Я оборачиваюсь к ней, и смех застывает на губах, потому что в её глазах я вижу что-то похожее на… понимание?

– КАК?! – кричу я, и голос срывается. – КАК мне взять себя в руки?! Мой отец МЁРТВ! Меня ПОХИТИЛИ! Я в ТЮРЬМЕ!

– В тюрьме кормят баландой из помоек и бьют до полусмерти надзиратели-садисты, – спокойно, почти философски произносит Фатима. – Здесь у тебя постель из египетского хлопка и еда от повара, который готовил для президентов. Чувствуешь разницу?

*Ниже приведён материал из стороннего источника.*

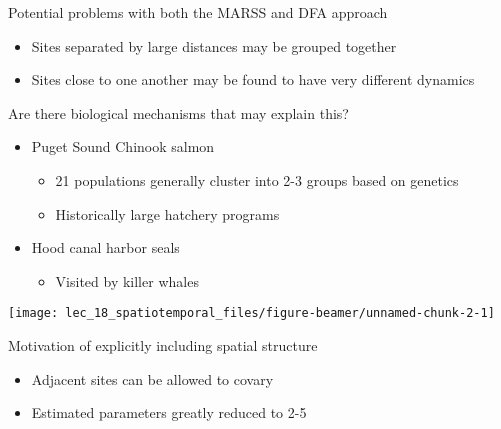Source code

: \documentclass[ignorenonframetext,]{beamer}
\providecommand{\tightlist}{%
  \setlength{\itemsep}{0pt}\setlength{\parskip}{0pt}}
\begin{document}
\begin{frame}{Potential problems with both the MARSS and DFA approach}
\protect\hypertarget{potential-problems-with-both-the-marss-and-dfa-approach}{}

\begin{itemize}
\item
  Sites separated by large distances may be grouped together
\item
  Sites close to one another may be found to have very different
  dynamics
\end{itemize}

\end{frame}

\begin{frame}{Are there biological mechanisms that may explain this?}
\protect\hypertarget{are-there-biological-mechanisms-that-may-explain-this}{}

\begin{itemize}
\tightlist
\item
  Puget Sound Chinook salmon

  \begin{itemize}
  \tightlist
  \item
    21 populations generally cluster into 2-3 groups based on genetics
  \item
    Historically large hatchery programs
  \end{itemize}
\item
  Hood canal harbor seals

  \begin{itemize}
  \tightlist
  \item
    Visited by killer whales
  \end{itemize}
\end{itemize}

\begin{center}\texttt{[image: lec\_18\_spatiotemporal\_files/figure-beamer/unnamed-chunk-2-1]} \end{center}

\end{frame}

\begin{frame}{Motivation of explicitly including spatial structure}
\protect\hypertarget{motivation-of-explicitly-including-spatial-structure}{}

\begin{itemize}
\item
  Adjacent sites can be allowed to covary
\item
  Estimated parameters greatly reduced to 2-5
\end{itemize}

\end{frame}
\end{document}
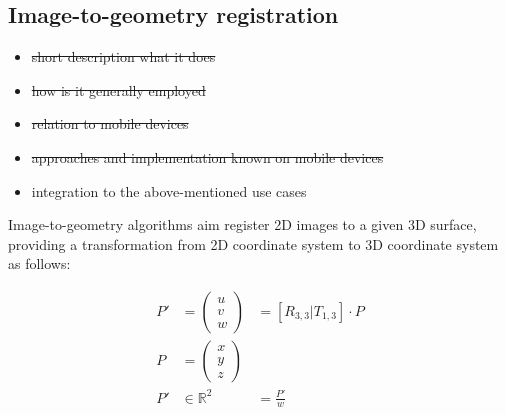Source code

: \documentclass[review]{elsarticle}
\begin{document}


\subsection{Image-to-geometry registration}

\begin{itemize}
\item \sout{short description what it does}
\item \sout{how is it generally employed}
\item \sout{relation to mobile devices}
\item \sout{approaches and implementation known on mobile devices}
\item integration to the above-mentioned use cases
\end{itemize}

Image-to-geometry algorithms aim register 2D images to a given 3D surface, providing a transformation from 2D coordinate system to 3D coordinate system as follows:

\begin{eqnarray}
P' &= \begin{pmatrix}
u \\ v \\ w
\end{pmatrix} &= [ R_{3,3} | T_{1,3} ] \cdot P \\
P &= \begin{pmatrix}
x \\ y \\ z
\end{pmatrix} & \\
P' &\in \mathds{R}^2 &= \frac{P'}{w}
\end{eqnarray}
\end{document}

– КАКАЯ РАЗНИЦА?! – истерика накрывает меня с головой. – Тюрьма остаётся тюрьмой даже если в ней паркетные полы и мягкие подушки!

– Разница в том, девочка, что ты жива, – отрезает она, и в голосе её звучит сталь. – И пока ты жива – у тебя есть шансы.

– Шансы на что?

– На всё. На побег. На изменение ситуации. На выживание. – Она подходит ближе, смотрит в глаза. – Но для этого тебе нужно перестать реветь, начать думать и беречь силы. Понимаешь?

Я смотрю на неё, и что-то в её словах пробивается сквозь пелену шока, оседает в мозгу, заставляет думать.

Она права.

Мёртвые не сбегают.

Только живые.

Медленно киваю.

– Вот и умница, – Фатима разворачивается к двери. – Ванная там, – кивает на дверь слева. – Горячая вода есть, полотенца чистые. Переоденешься – ужин через час. Спустишься или принесу сюда – решай сама.

– Я не голодна, – шепчу я.

– Голодной будешь завтра, – пожимает плечами Фатима. – Но совет дам бесплатно: ешь. Спи. Береги силы. Здесь они тебе понадобятся, поверь старухе.

Она уходит, и я слышу как поворачивается ключ в замке – щёлк, и всё, я заперта, окончательно, бесповоротно.

Бросаюсь к двери, дёргаю ручку – бесполезно, бью кулаками в массивное дерево – раз, два, десять, двадцать, пока костяшки не кровоточат и не болят так, что хочется выть.

Не помогает.

Сползаю на пол, обхватываю колени, раскачиваюсь, и передо мной проносятся картинки: папа в петле, письмо дрожащим почерком, чёрные глаза Рустама, решётки на окнах, и всё это крутится в бешеной карусели, которая не останавливается, только разгоняется, и меня тошнит от этой карусели, от этой жизни, от этого проклятого дня, который начался как обычная пятница, а закончился как конец света.

Не знаю сколько сижу так – час? два? время потеряло смысл, растеклось в бесформенную массу, – но постепенно тело затихает, слёзы заканчиваются, остаётся только пустота и странное, отстранённое спокойствие человека, который уже пережил худшее и теперь просто существует.

Встаю.

Шатаясь иду в ванную.

Включаю свет, и меня ослепляет белизной: огромное помещение с джакузи, душевой кабиной, двумя умывальниками, зеркалом во всю стену и кучей баночек-скляночек дорогой косметики.

Смотрю на своё отражение.

Не узнаю.

Передо мной – призрак: лицо бледное как у мертвеца, тёмные круги под глазами, волосы мокрые, прилипшие к щекам, губы синие от холода, глаза широкие, дикие, безумные.

Кто это?

Настя-принцесса, которая ещё вчера смеялась с подругами и выбирала помаду?

Или Настя-вещь, которую только что доставили новому владельцу?

Раздеваюсь медленно, стягиваю мокрую одежду, и она падает на пол с мерзким хлюпающим звуком.

Захожу в душ, включаю воду – горячую, обжигающе горячую, – и стою под струями, не двигаясь, и вода смывает холод, грязь, может быть даже частичку этого кошмара, но не всё, не внутреннее, потому что то что произошло сегодня не смыть никакой водой.